I've found my punchline.
Unfortunately for Robert Merrill, the one reader who submitted a suggestion (three, in fact) I came up with the punchline on my own. Sorry, Robert, but as you will soon see the one that came to me was a little more fitting.
For the entire joke, read last week's column. But to sum up, a minister takes his congregation on a picnic, let's God pick the spot but he is then attacked by bees.
He runs back to his group that is still walking across the field and shouts at the two old maids who are leading the group "Get the flock out of here."
Now here's the punch line.
"One old maid turned to the other and said "You know, I'm about tired of his sh?, ahem, ahem, sheep references."
Eh!? Eh?! Not too shabby, huh?
Well, kudos to Robert anyway for his amusing entries and he can feel free to stop by for an honorary paper clip.
So, maybe jokes aren't your thing. How about a riddle?
Q: Why does Bush want to tear down Abu Ghraib prison?
A: To make it more closely resemble our international reputation, of course.
And now the Republicans are making much about the supposed liberal propaganda coming out of Hollywood in the form of documentary filmmaker Michael Moore's "Fahrenheit 9/11" and some flattering documentary on Sen. John Kerry by the guy who made "Pumping Iron."
Guys, it's not the liberal movies playing in the theater that are influencing my vote. It's the scenes of this unnecessary, ill-managed war in Iraq playing on my television screen every night that has me eager to dump Herr Bush.
And speaking of movies, what is up with this "The Day After Tomorrow" nonsense, or as I like to call it, "Independence Day II: Attack of the Cold Front."
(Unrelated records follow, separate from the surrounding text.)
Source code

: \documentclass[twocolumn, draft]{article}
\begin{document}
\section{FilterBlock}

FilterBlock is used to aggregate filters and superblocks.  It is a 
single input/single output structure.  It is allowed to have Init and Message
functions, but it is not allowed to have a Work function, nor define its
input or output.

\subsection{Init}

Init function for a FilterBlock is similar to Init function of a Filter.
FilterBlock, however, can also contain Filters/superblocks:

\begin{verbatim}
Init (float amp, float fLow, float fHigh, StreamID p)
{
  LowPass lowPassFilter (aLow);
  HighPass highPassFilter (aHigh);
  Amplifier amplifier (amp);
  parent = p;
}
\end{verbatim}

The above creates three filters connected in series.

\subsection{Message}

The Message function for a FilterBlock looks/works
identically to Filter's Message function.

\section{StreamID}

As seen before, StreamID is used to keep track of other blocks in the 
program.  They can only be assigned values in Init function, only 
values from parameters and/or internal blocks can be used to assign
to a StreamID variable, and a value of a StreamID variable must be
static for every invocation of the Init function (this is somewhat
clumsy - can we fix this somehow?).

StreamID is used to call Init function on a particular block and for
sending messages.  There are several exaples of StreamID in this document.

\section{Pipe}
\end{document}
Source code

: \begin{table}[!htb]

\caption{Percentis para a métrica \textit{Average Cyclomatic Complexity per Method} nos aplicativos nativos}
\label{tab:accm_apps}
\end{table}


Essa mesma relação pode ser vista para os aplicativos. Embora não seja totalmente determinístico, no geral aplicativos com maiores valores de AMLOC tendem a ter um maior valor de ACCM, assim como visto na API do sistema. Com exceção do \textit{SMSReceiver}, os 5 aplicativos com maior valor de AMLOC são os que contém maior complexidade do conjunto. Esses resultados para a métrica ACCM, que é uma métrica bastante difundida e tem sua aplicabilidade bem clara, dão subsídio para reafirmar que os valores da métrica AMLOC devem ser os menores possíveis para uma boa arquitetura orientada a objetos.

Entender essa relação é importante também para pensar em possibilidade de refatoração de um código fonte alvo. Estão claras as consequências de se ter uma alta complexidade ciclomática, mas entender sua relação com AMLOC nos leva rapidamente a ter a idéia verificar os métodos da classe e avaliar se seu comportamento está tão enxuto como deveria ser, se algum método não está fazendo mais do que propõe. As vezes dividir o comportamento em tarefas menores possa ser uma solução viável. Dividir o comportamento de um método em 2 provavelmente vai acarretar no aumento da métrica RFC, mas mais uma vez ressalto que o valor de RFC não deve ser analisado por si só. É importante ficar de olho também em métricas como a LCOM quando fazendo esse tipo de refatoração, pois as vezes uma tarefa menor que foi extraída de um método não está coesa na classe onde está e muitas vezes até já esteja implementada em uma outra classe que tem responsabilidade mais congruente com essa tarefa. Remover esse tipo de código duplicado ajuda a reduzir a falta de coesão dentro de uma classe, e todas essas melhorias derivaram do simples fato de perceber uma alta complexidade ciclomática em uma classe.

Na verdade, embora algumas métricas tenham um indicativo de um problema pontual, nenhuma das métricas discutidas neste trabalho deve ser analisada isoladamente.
Global warming is a bit too serious an issue for us to exaggerate it into a summer blockbuster. Of course, that doesn't mean I won't go see the movie.
I mean, it shows New York getting hit by a tidal wave. That's just cool, man.
And don't you find it interesting that as a culture we are fascinated with the possibility of our own destruction? It's almost as if we long for it so we can be freed from the awful burden of driving to work each day.
I've got to run now. While this column is supposed to run the day after Memorial Day, I'm writing it well in advance so the wife and I can go camping in Savannah.
Of course, if the second ice age hits while we're down there I guess I won't be coming back. But, then again, you won't be reading this, either, so I suppose the whole thing's a moot point.